- **TASK REQUIREMENTS**
In the data below, find the line that contains "(124, -48) (125, -48) (126, -49) (127, -49)" and the line that contains "(152, -57) (153, -58) (154, -58) (155, -58)". Copy both, plus every line between them, exactly.

------ DATA PROVIDED ------

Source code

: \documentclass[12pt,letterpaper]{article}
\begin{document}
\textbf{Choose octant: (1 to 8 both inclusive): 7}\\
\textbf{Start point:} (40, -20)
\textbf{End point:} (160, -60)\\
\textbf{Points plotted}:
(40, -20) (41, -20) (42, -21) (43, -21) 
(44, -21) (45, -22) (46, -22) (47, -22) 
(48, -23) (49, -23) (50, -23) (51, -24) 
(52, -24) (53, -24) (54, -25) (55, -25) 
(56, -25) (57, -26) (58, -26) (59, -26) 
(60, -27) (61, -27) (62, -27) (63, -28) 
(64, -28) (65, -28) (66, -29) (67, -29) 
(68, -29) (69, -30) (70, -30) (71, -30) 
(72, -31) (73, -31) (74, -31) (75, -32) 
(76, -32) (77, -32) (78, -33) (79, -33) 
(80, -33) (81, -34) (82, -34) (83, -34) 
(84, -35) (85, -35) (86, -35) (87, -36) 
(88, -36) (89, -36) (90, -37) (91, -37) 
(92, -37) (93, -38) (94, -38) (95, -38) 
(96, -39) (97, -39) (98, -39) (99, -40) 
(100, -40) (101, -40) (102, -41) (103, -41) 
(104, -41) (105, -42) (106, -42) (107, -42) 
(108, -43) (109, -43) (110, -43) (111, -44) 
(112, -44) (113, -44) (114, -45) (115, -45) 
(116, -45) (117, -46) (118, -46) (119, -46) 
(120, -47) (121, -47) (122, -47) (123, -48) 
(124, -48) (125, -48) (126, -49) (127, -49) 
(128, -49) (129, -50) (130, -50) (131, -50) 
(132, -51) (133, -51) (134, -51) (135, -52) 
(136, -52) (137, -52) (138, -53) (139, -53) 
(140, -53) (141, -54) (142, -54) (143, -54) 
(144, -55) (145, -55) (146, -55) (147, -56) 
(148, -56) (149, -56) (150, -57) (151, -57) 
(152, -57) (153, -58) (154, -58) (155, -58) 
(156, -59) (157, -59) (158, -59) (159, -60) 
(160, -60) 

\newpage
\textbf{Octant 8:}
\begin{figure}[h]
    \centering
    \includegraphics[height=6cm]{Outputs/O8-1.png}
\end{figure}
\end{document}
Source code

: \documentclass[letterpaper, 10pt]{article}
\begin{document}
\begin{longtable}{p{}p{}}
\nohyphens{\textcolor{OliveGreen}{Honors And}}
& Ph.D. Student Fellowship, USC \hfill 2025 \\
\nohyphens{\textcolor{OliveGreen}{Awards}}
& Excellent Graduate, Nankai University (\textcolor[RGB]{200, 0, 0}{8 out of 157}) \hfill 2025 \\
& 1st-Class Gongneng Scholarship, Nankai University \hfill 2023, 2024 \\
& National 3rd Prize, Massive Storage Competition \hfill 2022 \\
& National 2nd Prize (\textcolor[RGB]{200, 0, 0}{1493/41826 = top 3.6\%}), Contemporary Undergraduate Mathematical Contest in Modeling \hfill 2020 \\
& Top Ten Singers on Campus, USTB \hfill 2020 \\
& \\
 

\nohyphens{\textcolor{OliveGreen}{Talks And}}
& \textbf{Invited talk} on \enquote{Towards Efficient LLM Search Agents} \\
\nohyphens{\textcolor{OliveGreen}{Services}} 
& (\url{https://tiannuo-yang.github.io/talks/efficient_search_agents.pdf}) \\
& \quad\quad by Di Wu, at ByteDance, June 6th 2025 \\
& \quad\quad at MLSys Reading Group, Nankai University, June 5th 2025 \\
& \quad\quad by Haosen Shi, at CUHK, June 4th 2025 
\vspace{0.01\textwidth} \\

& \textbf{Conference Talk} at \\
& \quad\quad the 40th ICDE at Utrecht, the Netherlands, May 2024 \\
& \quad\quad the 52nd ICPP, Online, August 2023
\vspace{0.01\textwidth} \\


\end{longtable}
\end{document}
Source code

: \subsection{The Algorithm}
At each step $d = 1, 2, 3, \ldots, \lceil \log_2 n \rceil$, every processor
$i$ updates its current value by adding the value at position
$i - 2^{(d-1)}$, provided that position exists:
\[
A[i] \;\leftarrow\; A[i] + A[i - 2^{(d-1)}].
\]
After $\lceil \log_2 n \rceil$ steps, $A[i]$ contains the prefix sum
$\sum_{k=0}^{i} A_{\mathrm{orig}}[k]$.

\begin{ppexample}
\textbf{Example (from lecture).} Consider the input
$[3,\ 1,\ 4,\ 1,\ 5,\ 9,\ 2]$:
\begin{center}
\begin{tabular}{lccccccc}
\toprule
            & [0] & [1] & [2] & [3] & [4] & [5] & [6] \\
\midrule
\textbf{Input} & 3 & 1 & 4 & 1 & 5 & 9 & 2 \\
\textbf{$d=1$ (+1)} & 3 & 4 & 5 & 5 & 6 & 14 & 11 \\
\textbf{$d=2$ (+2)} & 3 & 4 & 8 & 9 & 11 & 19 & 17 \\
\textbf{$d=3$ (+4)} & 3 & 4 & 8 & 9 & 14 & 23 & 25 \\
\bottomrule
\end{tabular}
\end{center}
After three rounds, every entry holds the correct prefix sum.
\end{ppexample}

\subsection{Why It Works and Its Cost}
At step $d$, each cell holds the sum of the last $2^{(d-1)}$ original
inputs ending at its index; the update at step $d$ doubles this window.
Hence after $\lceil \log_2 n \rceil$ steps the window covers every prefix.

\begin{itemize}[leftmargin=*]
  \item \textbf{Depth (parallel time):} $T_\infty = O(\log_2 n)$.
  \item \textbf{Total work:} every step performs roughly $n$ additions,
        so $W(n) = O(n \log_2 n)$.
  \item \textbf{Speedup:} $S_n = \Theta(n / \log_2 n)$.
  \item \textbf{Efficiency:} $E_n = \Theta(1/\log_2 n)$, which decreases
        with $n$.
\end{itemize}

------

- **WORKED SOLUTION**
(124, -48) (125, -48) (126, -49) (127, -49) 
(128, -49) (129, -50) (130, -50) (131, -50) 
(132, -51) (133, -51) (134, -51) (135, -52) 
(136, -52) (137, -52) (138, -53) (139, -53) 
(140, -53) (141, -54) (142, -54) (143, -54) 
(144, -55) (145, -55) (146, -55) (147, -56) 
(148, -56) (149, -56) (150, -57) (151, -57) 
(152, -57) (153, -58) (154, -58) (155, -58) 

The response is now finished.